Viruses can alter the TME to enhance CAR T cell infiltration, activation, and anti-tumour effects. Oncolytic viruses (OV) naturally infect malignant cells and are therefore good theoretical candidates for synergy with CAR T cell therapy. OV can remodel the TME, as well as cause tumour cell death and release of neoantigens [69, 70]. Some studies armed OVs with molecules such as cytokines or co-stimulatory ligands, which are expressed by tumours after OV infection. The expression of these immune modulatory molecules subsequently drives CAR T cell activation (Fig. 1-3). OV-mediated expression of a bispecific engager worked synergistically with CAR T cell activity in two tumour models [71]. In a tumour model of B16 melanoma, modified OV expressing IL-21 enhanced the survival of mice compared to a panel of co-stimulatory molecules including CD86 and 4-1BB [72]. Other therapies utilising OVs to express molecules such as OX40, IL-2, and CD40 have also been studied [73, 74]. OV therapies can be further refined to enhance tropism for tumour cells through the inclusion of tumour-specific promoters such as survivin or hTERT, or modification of OV capsid proteins [75]. For example, a chimeric OV created from vesicular stomatitis virus (VSV) and Newcastle disease virus generated potent anti-tumour effect with greatly reduced hepatotoxicity and neurotoxicity compared to wild-type VSV OV. [69].

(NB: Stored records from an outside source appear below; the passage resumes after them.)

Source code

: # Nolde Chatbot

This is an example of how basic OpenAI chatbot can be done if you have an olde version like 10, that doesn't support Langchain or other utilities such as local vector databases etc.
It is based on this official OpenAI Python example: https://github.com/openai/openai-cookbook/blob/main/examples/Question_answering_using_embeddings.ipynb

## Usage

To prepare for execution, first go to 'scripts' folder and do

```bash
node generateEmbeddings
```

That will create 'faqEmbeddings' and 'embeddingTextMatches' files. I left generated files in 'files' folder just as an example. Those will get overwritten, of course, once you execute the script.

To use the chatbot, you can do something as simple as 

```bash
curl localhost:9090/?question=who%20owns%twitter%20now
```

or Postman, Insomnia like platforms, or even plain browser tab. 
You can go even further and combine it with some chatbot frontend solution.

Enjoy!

Platforms for delivering co-stimulation specifically to the TME or specific subsets of APC within the immune system can be used to drive CAR T cell proliferation and persistence in vivo. These methods offer several advantages over antibody-based methods, including delivering flexible payloads or antigens. Therefore, these technologies should be developed further to deliver specific co-stimulatory payloads for each tumour type.

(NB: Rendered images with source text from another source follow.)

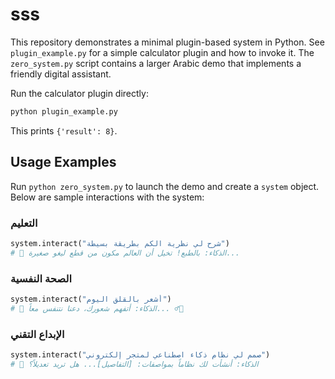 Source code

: # sss

This repository demonstrates a minimal plugin-based system in Python. See `plugin_example.py` for a simple calculator plugin and how to invoke it. The `zero_system.py` script contains a larger Arabic demo that implements a friendly digital assistant.

Run the calculator plugin directly:
```bash
python plugin_example.py
```
This prints `{'result': 8}`.

## Usage Examples

Run `python zero_system.py` to launch the demo and create a `system` object. Below are sample interactions with the system:

### التعليم
```python
system.interact("شرح لي نظرية الكم بطريقة بسيطة")
# 🤖 الذكاء: بالطبع! تخيل أن العالم مكون من قطع ليغو صغيرة...
```

### الصحة النفسية
```python
system.interact("أشعر بالقلق اليوم")
# 🤖 الذكاء: أتفهم شعورك، دعنا نتنفس معاً... 💆‍♂️
```

### الإبداع التقني
```python
system.interact("صمم لي نظام ذكاء اصطناعي لمتجر إلكتروني")
# 🤖 الذكاء: أنشأت لك نظاماً بمواصفات: [التفاصيل]... هل تريد تعديلاً؟
```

Conclusions and future directions

The understanding of the role of co-stimulation for the design of immunotherapies including CAR T cell therapies has expanded rapidly. Co-stimulatory pathways are demonstrating potential to overcome barriers specifically associated with the TME such as impeded cell trafficking, persistence and exhaustion. The identification and thorough characterisation of novel co-stimulatory pathways and their potential role in improving CAR T cell persistence and avoiding exhaustion in the solid tumour TME is one of the most pressing areas to develop for CAR T cell research. To date, the majority of CARs have incorporated CD28 or 4-1BB domains, but T cells are known to utilize a multitude of co-stimulatory signals to develop a potent immune response. Novel platforms such as OV, nano-emulsion vaccines and combination therapies with antibody therapeutics offer bespoke strategies for delivering such broad co-stimulatory signals to allow CAR T cells to overcome these barriers. Solid tumours continue to be a major human and economic toll in our society. Understanding and refining the use of co-stimulation in CAR T cell design is critical for the future application of CAR T cell therapy enabling all of us to live longer, healthier lives.